Though Jason feels a lot better, a Broviac line, or catheter, in his chest serves as a reminder of his illness, Lauren said. While playing, Jason knows to make sure it does not get disturbed or wet, and Lauren has to dress and flush it regularly.

Due to the risks involved and the aggressive nature of the treatments, Jason is required to stay at the hospital for four to five weeks during therapy. Lauren stays with him, while Thom works as an alarm technician and cares for their 5-year-old daughter Mya during the week, visiting on weekends.

It has not been easy for the family, but others have provided help along the way. Mya began kindergarten earlier this month, and when Lauren cannot be there to see her off to school, she calls from the hospital each morning.

Lauren’s mother, Penny, came from

Florida to spend two months helping the family and caring for Mya. She returned to Florida earlier this month, but Thom’s mother Brenda is able to commute regularly from Staten Island to offer a helping hand. As it turns out, little Mya may prove to be the biggest help of all. Doctors recently discovered that she is a 100 percent match to her brother’s bone marrow, and will therefore be able to provide a transplant. “Not that there are any guarantees, but they feel the bone marrow transplant is his best bet,” Lauren said. Still, the transplant is a

risky procedure, according to Lauren. Complications can arise, and even with a perfect match, the body can reject the transplant, resulting in infections. On the bright side, Jason’s youth will prove helpful, and Mya’s closeness to her brother in age is another plus.

“She knows that she’s his perfect match for something, and she’s going to be able to help him,” Lauren said.

Doctors told Lauren and Thom to make sure Mya knows that Jason’s recovery does not rest solely on her, as she could become traumatized and take on the responsibility if things go awry, Lauren said.

No date has been set for the surgery, but doctors are saying it will occur within the next couple of months. Though the procedure itself only takes about an hour and a half, Jason and Lauren will spend about eight weeks at the Children’s Hospital of Philadelphia (CHOP).

While there are risks involved with any surgery, doctors said Mya should bounce right back after the procedure, possibly suffering from some soreness.

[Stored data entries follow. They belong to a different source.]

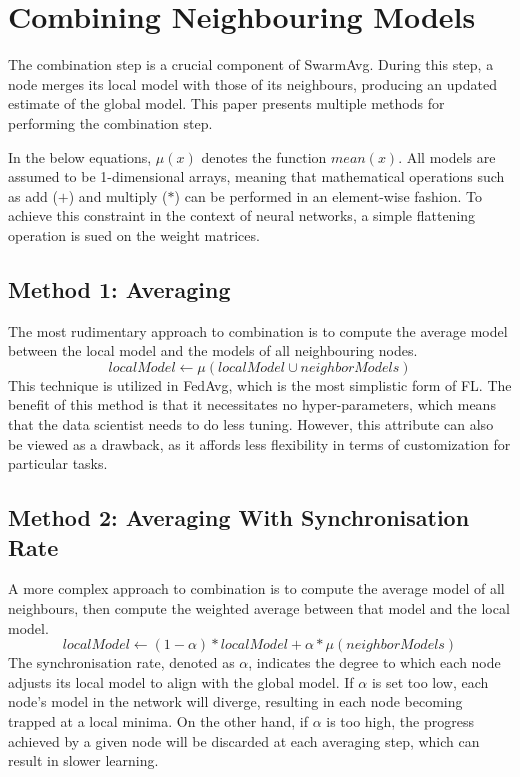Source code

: \section{Combining Neighbouring Models} \label{mcm}
The combination step is a crucial component of SwarmAvg. During this step, a node merges its local model with those of its neighbours, producing an updated estimate of the global model. This paper presents multiple methods for performing the combination step.

In the below equations, $\mu(x)$ denotes the function $mean(x)$. All models are assumed to be 1-dimensional arrays, meaning that mathematical operations such as add ($+$) and multiply ($*$) can be performed in an element-wise fashion. To achieve this constraint in the context of neural networks, a simple flattening operation is sued on the weight matrices.

\subsection{Method 1: Averaging}
The most rudimentary approach to combination is to compute the average model between the local model and the models of all neighbouring nodes.
\[ localModel \gets \mu(localModel \cup neighborModels) \]
This technique is utilized in FedAvg, which is the most simplistic form of FL. The benefit of this method is that it necessitates no hyper-parameters, which means that the data scientist needs to do less tuning. However, this attribute can also be viewed as a drawback, as it affords less flexibility in terms of customization for particular tasks.

\subsection{Method 2: Averaging With Synchronisation Rate}
A more complex approach to combination is to compute the average model of all neighbours, then compute the weighted average between that model and the local model.
\[ localModel \gets (1 - \alpha) * localModel + \alpha * \mu(neighborModels) \]
The synchronisation rate, denoted as $\alpha$, indicates the degree to which each node adjusts its local model to align with the global model. If $\alpha$ is set too low, each node's model in the network will diverge, resulting in each node becoming trapped at a local minima. On the other hand, if $\alpha$ is too high, the progress achieved by a given node will be discarded at each averaging step, which can result in slower learning.

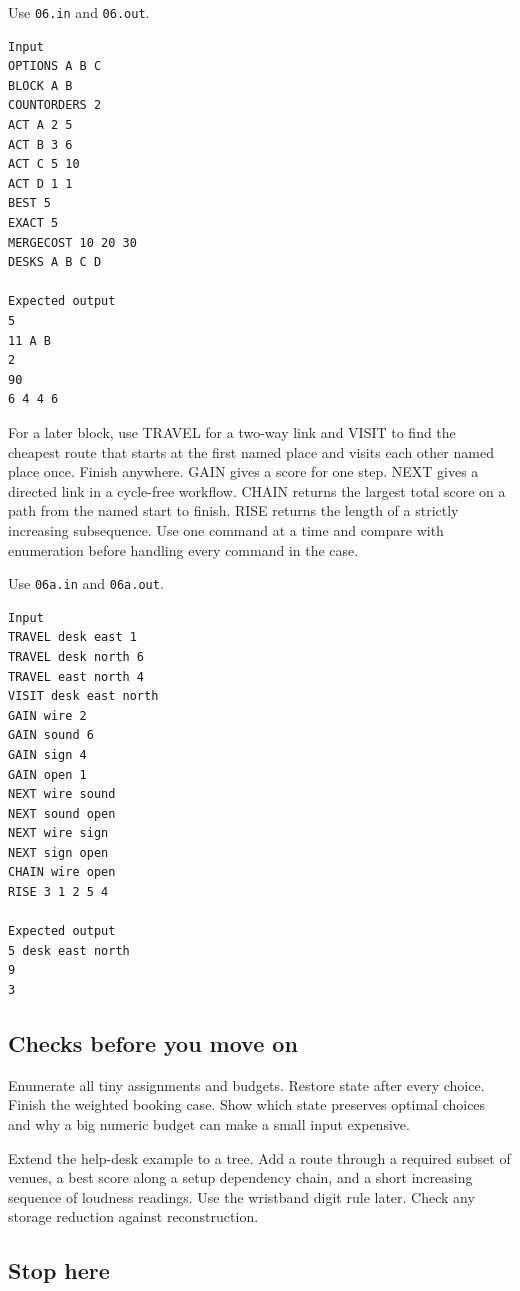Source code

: \documentclass[11pt,letterpaper]{article}
\begin{document}
Use \texttt{06.in} and \texttt{06.out}.

\begin{samepage}
\small
\begin{verbatim}
Input
OPTIONS A B C
BLOCK A B
COUNTORDERS 2
ACT A 2 5
ACT B 3 6
ACT C 5 10
ACT D 1 1
BEST 5
EXACT 5
MERGECOST 10 20 30
DESKS A B C D

Expected output
5
11 A B
2
90
6 4 4 6
\end{verbatim}
\end{samepage}

For a later block, use TRAVEL for a two-way link and VISIT to find the cheapest route that starts at the first named place and visits each other named place once. Finish anywhere. GAIN gives a score for one step. NEXT gives a directed link in a cycle-free workflow. CHAIN returns the largest total score on a path from the named start to finish. RISE returns the length of a strictly increasing subsequence. Use one command at a time and compare with enumeration before handling every command in the case.

Use \texttt{06a.in} and \texttt{06a.out}.

\begin{samepage}
\small
\begin{verbatim}
Input
TRAVEL desk east 1
TRAVEL desk north 6
TRAVEL east north 4
VISIT desk east north
GAIN wire 2
GAIN sound 6
GAIN sign 4
GAIN open 1
NEXT wire sound
NEXT sound open
NEXT wire sign
NEXT sign open
CHAIN wire open
RISE 3 1 2 5 4

Expected output
5 desk east north
9
3
\end{verbatim}
\end{samepage}

\subsection*{Checks before you move on}

Enumerate all tiny assignments and budgets. Restore state after every choice. Finish the weighted booking case. Show which state preserves optimal choices and why a big numeric budget can make a small input expensive.

Extend the help-desk example to a tree. Add a route through a required subset of venues, a best score along a setup dependency chain, and a short increasing sequence of loudness readings. Use the wristband digit rule later. Check any storage reduction against reconstruction.

\subsection*{Stop here}
\end{document}
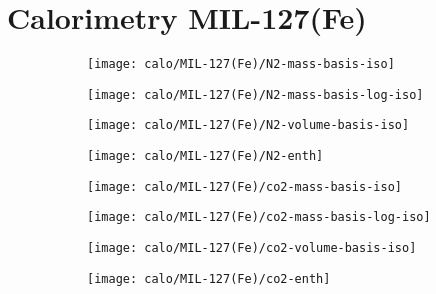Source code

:
\section{Calorimetry MIL-127(Fe)}

\begin{figure}[H]
    \centering

    \begin{subfigure}{0.25\linewidth}
        \texttt{[image: calo/MIL-127(Fe)/N2-mass-basis-iso]}%
        \label{appx:fig:shaping:mil127n2mass}
    \end{subfigure}%
    \begin{subfigure}{0.25\linewidth}
        \texttt{[image: calo/MIL-127(Fe)/N2-mass-basis-log-iso]}%
        \label{appx:fig:shaping:mil127n2masslog}
    \end{subfigure}%
    \begin{subfigure}{0.25\linewidth}
        \texttt{[image: calo/MIL-127(Fe)/N2-volume-basis-iso]}%
        \label{appx:fig:shaping:mil127n2volume}
    \end{subfigure}%
    \begin{subfigure}{0.25\linewidth}
        \texttt{[image: calo/MIL-127(Fe)/N2-enth]}%
        \label{appx:fig:shaping:mil127n2enth}
    \end{subfigure}%
    
    \begin{subfigure}{0.25\textwidth}
        \texttt{[image: calo/MIL-127(Fe)/co2-mass-basis-iso]}%
        \label{appx:fig:shaping:mil127co2mass}
    \end{subfigure}%
    \begin{subfigure}{0.25\textwidth}
        \texttt{[image: calo/MIL-127(Fe)/co2-mass-basis-log-iso]}%
        \label{appx:fig:shaping:mil127co2masslog}
    \end{subfigure}%
    \begin{subfigure}{0.25\textwidth}
        \texttt{[image: calo/MIL-127(Fe)/co2-volume-basis-iso]}%
        \label{appx:fig:shaping:mil127co2volume}
    \end{subfigure}%
    \begin{subfigure}{0.25\textwidth}
        \texttt{[image: calo/MIL-127(Fe)/co2-enth]}%
        \label{appx:fig:shaping:mil127co2enth}
    \end{subfigure}%


\end{figure}
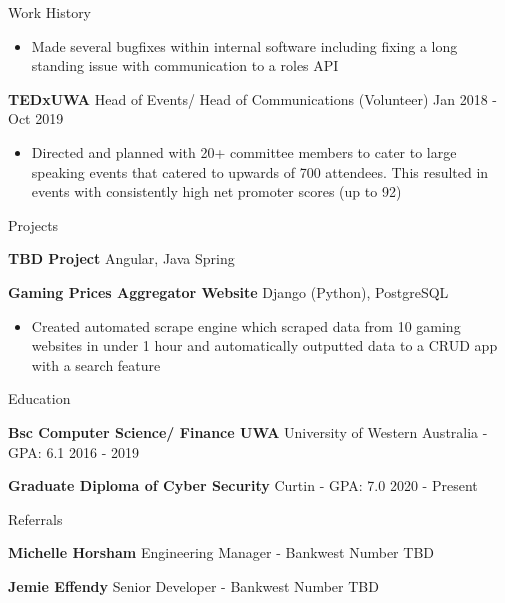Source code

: \documentclass{resume} %
\begin{document}
\begin{rSection}{Work History}
\begin{itemize}
			\item Made several bugfixes within internal software including fixing a long standing issue with communication to a roles API
		\end{itemize}
		\item \textbf{TEDxUWA} {Head of Events/ Head of Communications} (Volunteer) \hfill Jan 2018 - Oct 2019
		\begin{itemize} 
			\item Directed and planned with 20+ committee members to cater to large speaking events that catered to upwards of 700 attendees. This resulted in events with consistently high net promoter scores (up to 92)  
		\end{itemize}
	\end{rSection} 

	\begin{rSection}{Projects}
		\vspace{-1.25em}
		\item \textbf{TBD Project} {Angular, Java Spring}
		\item \textbf{Gaming Prices Aggregator Website} {Django (Python), PostgreSQL} 
		 \begin{itemize} 
		 	\item Created automated scrape engine which scraped data from 10 gaming websites in under 1 hour and automatically outputted data to a CRUD app with a search feature
		 \end{itemize}
	\end{rSection} 

	\begin{rSection}{Education}
		\vspace{-1.25em}
		\item \textbf{Bsc Computer Science/ Finance UWA} {University of Western Australia} - GPA: 6.1 \hfill 2016 - 2019
		\item \textbf{Graduate Diploma of Cyber Security} {Curtin} - GPA: 7.0 \hfill 2020 - Present
	\end{rSection} 
	
	\begin{rSection}{Referrals} 
		\vspace{-1.25em}
		\item \textbf{Michelle Horsham} {Engineering Manager - Bankwest} \hfill Number TBD
		
		\item \textbf{Jemie Effendy} {Senior Developer - Bankwest} \hfill Number TBD
	\end{rSection}
\end{document}
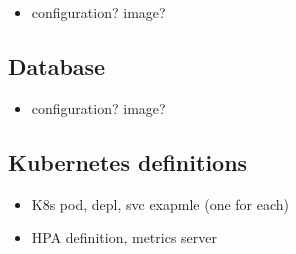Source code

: \begin{itemize}
	\item configuration? image?
\end{itemize}

\subsection{Database}

\begin{itemize}
	\item configuration? image?
\end{itemize}


\subsection{Kubernetes definitions}


\begin{itemize}
	\item K8s pod, depl, svc exapmle (one for each)
	\item HPA definition, metrics server
\end{itemize}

As the family awaits the surgery, the community is banding together to provide whatever help they can.

“We have a lot of friends and family and neighbors,” Lauren said. “We have a good support system.”

Soon after Jason was first diagnosed, the support system became evident, with even some people the family barely knew becoming involved in fundraising.

“I think we both were surprised and touched,” Lauren said.

Though at first it was hard to accept the overwhelming help offered by those around them, Lauren and Thom soon realized they simply could not go it alone.

A group of supporters came together to fund, a Web site to spread the word about Jason and collect donations to help with his growing medical bills. Lauren Rogero and Helmetta Borough Clerk Sandra Bohinski, both neighbors, have teamed up to host two fundraising events.

“It’s a horrible situation,” Rogero said. “They’re great people. They’re just so strong. They’re just very positive and optimistic, which you have to be.”

A garage sale will be held at 5 and 7 Lake Ave. in Helmetta on Oct. 4 and 5, starting at 8 a.m., with all proceeds going to the D’Angelo family. Rogero and Bohinski are soliciting donations to be sold at the sale. Donations can be dropped off at 7 Lake Ave.

The women are also planning a tricky tray event for Nov. 21, the proceeds of which will also go to Jason’s cause. Doors will open at 6 p.m. at the Holy Trinity Parish Center, 100 Main St. The $10 admission fee will include tickets for prizes, with drawings beginning at 7 p.m. The evening will also include refreshments and a 50/50. Donations for prizes are being accepted.